Discworld 03 - Equal Rites
Page 22
“It’s a long way,” she said. “I can’t be keeping on going backward and forward at my time of life.”
“We could buy you a much better broomstick,” said Cutangle. “One you don’t have to bump start. And you, you could have a flat here. And all the old clothes you can carry,” he added, using the secret weapon. He had wisely invested in some conversation with Mrs. Whitlow.
“Mmph,” said Granny, “Silk?”
“Black and red,” said Cutangle. An image of Granny in black and red silk trotted across his mind, and he bit heavily into his scone.
“And maybe we can bring some students out to your cottage in the summer,” Cutangle went on, “for extra-mural studies.”
“Who’s Extra Muriel?”
“I mean, there’s lots they can learn, I’m sure.
Granny considered this. Certainly the privy needed a good seeing-to before the weather got too warm, and the goat shed was ripe for the mucking-out by spring. Digging over the Herb bed was a chore, too. The bedroom ceiling was a disgrace, and some of the tiles needed fixing.

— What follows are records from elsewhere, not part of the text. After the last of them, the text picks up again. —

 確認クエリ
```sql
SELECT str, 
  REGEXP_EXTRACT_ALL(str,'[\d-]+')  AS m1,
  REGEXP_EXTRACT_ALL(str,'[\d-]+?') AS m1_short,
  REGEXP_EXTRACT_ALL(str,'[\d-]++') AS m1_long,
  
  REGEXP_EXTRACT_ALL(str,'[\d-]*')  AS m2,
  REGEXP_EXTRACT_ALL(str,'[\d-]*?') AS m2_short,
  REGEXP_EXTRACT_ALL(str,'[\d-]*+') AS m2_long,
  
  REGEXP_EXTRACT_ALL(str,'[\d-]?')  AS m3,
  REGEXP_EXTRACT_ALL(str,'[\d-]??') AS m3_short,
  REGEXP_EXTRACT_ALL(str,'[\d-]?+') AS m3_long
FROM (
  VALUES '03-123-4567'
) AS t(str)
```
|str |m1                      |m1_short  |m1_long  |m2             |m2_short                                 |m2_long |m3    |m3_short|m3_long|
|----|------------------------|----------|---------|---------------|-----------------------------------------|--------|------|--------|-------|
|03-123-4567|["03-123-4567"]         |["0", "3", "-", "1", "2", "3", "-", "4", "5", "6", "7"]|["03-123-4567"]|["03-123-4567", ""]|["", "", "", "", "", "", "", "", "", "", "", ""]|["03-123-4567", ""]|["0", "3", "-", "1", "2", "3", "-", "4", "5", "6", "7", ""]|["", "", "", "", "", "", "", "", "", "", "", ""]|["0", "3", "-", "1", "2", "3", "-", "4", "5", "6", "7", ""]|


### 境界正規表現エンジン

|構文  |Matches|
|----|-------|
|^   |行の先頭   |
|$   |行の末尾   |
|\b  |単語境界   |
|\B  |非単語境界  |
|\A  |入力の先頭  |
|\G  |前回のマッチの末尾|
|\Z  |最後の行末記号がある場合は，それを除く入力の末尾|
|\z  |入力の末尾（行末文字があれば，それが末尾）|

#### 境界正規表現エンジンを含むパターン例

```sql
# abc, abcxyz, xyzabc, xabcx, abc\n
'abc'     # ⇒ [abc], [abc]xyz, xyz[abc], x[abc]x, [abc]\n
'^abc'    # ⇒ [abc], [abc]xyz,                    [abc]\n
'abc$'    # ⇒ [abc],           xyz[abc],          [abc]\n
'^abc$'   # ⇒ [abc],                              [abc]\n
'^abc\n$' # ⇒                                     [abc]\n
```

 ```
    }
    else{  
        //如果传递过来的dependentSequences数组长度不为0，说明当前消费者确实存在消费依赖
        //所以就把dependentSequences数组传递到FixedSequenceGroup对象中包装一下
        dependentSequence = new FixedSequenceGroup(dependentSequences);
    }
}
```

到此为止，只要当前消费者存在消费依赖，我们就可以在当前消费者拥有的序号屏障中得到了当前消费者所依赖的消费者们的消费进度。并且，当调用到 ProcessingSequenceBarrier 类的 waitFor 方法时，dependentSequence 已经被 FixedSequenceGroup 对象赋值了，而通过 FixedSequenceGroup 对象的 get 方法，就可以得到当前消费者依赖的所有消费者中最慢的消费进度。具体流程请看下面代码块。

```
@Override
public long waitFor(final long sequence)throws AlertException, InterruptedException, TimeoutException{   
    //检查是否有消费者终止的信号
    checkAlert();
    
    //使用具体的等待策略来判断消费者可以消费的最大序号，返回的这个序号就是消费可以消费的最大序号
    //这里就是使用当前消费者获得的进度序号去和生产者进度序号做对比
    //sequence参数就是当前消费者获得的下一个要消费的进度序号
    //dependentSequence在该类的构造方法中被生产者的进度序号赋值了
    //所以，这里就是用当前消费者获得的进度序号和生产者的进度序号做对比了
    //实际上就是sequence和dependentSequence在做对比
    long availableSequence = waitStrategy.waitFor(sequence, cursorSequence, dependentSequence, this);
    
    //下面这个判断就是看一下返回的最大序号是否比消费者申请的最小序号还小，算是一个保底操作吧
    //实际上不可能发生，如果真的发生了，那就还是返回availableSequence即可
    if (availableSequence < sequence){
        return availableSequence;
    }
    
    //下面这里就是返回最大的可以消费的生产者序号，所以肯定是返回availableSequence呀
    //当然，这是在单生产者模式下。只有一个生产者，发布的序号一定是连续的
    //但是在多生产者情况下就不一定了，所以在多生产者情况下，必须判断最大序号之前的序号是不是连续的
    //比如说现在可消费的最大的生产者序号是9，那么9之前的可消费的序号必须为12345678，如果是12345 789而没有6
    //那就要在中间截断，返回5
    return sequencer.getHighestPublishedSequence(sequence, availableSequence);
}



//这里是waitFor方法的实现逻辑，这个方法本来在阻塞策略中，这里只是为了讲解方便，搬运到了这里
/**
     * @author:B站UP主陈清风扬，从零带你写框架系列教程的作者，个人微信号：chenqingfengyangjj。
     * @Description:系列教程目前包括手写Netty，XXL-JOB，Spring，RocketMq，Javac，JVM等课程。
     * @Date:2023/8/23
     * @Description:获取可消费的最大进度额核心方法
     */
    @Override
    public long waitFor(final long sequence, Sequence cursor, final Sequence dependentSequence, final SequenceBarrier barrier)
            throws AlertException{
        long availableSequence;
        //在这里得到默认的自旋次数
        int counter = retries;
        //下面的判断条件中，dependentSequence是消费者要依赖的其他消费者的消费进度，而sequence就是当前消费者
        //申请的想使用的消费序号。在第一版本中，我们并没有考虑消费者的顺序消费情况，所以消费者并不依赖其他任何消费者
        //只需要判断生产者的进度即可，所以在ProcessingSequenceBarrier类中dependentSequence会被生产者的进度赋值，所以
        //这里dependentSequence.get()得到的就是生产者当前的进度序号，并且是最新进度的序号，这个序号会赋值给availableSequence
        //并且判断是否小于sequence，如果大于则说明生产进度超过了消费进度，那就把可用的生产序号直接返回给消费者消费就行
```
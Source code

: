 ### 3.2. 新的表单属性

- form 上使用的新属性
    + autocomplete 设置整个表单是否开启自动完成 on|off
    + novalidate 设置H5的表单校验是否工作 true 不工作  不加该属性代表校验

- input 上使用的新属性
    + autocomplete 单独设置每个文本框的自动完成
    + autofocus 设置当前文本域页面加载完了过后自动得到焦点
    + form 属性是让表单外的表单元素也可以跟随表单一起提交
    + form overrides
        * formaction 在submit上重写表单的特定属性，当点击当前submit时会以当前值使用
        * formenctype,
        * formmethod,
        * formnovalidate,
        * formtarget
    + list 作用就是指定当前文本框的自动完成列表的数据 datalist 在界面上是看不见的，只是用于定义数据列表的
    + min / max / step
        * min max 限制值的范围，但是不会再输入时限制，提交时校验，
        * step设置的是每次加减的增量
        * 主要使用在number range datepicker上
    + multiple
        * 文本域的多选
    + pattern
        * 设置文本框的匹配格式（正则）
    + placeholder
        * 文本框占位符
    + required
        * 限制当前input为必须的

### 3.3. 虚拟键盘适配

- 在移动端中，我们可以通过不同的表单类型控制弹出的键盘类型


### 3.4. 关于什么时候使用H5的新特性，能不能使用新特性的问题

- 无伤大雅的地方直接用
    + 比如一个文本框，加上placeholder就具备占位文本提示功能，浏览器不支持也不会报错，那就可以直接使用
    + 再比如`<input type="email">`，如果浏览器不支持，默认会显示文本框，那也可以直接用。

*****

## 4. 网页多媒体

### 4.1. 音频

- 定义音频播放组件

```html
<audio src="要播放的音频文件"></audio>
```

“Practical things?” she said, thoughtfully.
“Absolutely,” said Cutangle.
“Mmph. Well, I’ll think about it,” said Granny, dimly aware that one should never go too far on a first date.
“Perhaps you would care to dine with me this evening and let me know?” said Cutangle, his eyes agleam.
“What’s to eat?”
“Cold meat and potatoes.” Mrs. Whitlow had done her work well.
There was.
Esk and Simon went on to develop a whole new type of magic that no one could exactly understand but which nevertheless everyone considered very worthwhile and somehow comforting.
Perhaps more importantly, the ants used all the sugar lumps they could steal to build a small sugar pyramid in one of the hollow walls, in which, with great ceremony, they entombed the mummified body of a dead queen. On the wall of one tiny hidden chamber they inscribed, in insect hieroglyphs, the true secret of longevity.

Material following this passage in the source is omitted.